Tris had to kill Will, which means one of their friends forever hates them (though I’m sure they’ll just paper over that entirely in the next installment and/or have them forgive them for…some reason). Tris killed a lot of people, people who had families/friends and who were just pawns in a system unknown even to the people who run that system. Yeah, Tris is looked upon like the equivalent of Jesus (if Jesus ran around with cut hair, a leather vest and kicked ass), but given all of the bloodshed and loss they had to go through just for some “surprise” twist? Yeah, no, I don’t buy that being a good ending at all. Even if I got to sleep with Theo James in the end, I would still be kinda pissed at all the bullshit I had to go through.

The twist reveals the biggest problem with this series: it starts out being a rebellion against order, essentialism and dictatorship, only to reveal that the only reason it rebels against those things is because its main character and their friends aren’t number one within it. How is one supposed to buy that this series is portraying a populist rebellion against The Establishment when the twist makes said rebellion resemble the very thing it goes against, just with a younger and sexier cast? Yeah, the characters talk a little bit about “the lesser of the two evils”, civil war and all of that ethical dilemma claptrap, and the body count in this movie serves to augment those points. Yet the ending makes all of that moot. For a movie that starts out with fury and doubt, it ends in a huff and a montage. But hey, at least Jeanne- I mean Kate Winslet- I mean Jeanne…Winslet gets killed.
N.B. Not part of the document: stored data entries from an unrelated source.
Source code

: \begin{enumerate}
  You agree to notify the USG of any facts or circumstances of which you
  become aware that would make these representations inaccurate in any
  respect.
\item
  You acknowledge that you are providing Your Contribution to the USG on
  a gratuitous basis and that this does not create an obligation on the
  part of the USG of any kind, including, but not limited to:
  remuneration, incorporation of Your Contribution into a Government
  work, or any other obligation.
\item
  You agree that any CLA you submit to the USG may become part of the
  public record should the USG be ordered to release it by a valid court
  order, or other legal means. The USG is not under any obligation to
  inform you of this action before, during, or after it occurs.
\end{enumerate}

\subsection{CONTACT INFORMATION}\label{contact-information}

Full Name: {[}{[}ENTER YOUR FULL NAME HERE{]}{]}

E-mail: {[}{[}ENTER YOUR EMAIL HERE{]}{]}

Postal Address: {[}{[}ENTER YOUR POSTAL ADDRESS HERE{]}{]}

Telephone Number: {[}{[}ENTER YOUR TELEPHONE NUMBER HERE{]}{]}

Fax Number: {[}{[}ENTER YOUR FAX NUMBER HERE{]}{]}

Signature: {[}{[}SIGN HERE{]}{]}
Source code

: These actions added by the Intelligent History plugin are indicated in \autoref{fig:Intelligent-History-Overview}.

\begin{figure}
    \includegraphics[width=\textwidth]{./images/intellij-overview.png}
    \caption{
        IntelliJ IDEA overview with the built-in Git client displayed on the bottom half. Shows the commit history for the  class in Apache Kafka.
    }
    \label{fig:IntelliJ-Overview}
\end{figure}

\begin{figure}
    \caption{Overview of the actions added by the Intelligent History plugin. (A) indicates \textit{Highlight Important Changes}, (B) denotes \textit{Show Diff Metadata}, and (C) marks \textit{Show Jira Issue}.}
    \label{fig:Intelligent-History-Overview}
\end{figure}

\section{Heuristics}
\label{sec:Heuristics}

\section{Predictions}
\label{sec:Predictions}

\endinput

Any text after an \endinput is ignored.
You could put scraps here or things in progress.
Young Adult novels are often derided by snobs as being porn for uppity young’ns who don’t respect their elders. At their best…yeah, that’s kinda what they are, but they at least have something to say, whether it’s about angst, oppression or both. “Insurgent” is proof that the “Divergent” series is not the rebellion it was advertised as. This isn’t Occupy Wall Street, this isn’t even the Koch Brothers-funded Tea Party, this is more like Men’s Rights Activism and Femen: stuff that puts on airs about being against the “status quo”, only to reinforce said status quo in shitty, shitty ways (content warning for rape apologia/whorephobia).